THE incoming chairman of Ireland's largest bank is urging a cautious approach to monetary union.
In a book published this week by the Institute of European Affairs, Britain's European Question, Mr Lochlann Quinn, deputy chairman of Glen Dimplex and, from January 1st next, chairman of AIB Group, warns that rushing into the single currency could be risky.
"If the UK, most Nordic states, and Eastern and Mediterranean Europe remain outside for the long term, it is a risky strategy. To remain outside - with the majority - but to continue to operate within the Maastricht criteria and then to join EMU with the second stage entrants could be a very sensible option," according to Mr Quinn, who is the brother of the Minister for Finance.
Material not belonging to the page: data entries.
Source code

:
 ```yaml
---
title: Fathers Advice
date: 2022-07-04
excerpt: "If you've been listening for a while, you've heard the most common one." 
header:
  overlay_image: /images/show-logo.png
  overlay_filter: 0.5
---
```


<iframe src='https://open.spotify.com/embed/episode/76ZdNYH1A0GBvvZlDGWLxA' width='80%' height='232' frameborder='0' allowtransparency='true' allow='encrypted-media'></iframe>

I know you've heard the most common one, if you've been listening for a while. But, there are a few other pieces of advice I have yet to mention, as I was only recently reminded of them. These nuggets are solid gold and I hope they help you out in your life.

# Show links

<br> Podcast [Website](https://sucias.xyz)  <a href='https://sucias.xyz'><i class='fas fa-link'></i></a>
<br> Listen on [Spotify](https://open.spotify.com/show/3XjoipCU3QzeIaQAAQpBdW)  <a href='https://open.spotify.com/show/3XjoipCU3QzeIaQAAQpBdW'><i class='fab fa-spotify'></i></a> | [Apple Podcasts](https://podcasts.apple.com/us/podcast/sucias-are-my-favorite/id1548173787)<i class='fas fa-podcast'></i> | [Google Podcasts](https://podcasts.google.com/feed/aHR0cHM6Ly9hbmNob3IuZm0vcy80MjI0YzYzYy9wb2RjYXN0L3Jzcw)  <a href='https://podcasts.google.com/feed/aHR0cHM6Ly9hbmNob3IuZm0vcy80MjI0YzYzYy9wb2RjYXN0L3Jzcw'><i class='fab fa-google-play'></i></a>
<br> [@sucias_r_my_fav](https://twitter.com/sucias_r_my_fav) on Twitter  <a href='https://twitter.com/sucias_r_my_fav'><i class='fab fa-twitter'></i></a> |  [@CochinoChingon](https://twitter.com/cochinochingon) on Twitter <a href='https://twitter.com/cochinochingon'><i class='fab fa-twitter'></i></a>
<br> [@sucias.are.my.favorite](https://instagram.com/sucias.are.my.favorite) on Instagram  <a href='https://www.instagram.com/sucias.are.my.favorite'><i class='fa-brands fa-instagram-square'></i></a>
He also stresses that deciding not to join the single currency does not necessarily mean merging with sterling. The countries that will almost certainly not be part of the single currency include Britain, Spain, Portugal, Italy, Denmark, Sweden and Greece, he says.
He also calls for a broadening of the debate on currency risk, if Ireland joins and Britain stays out. "We are not talking here about whether Irish industry is competitive at a parity of 105p. The question to be asked is more rigorous - are we and can we he, competitive at 150p sterling?"
He points out that, since 1979, the deutschmark has appreciated 35 per cent against the pound while the yen has appreciated 64 per cent.
"We need to be satisfied that, should the same rate of appreciation re occur over a period of 10 years, we can remain competitive and build employment," he says.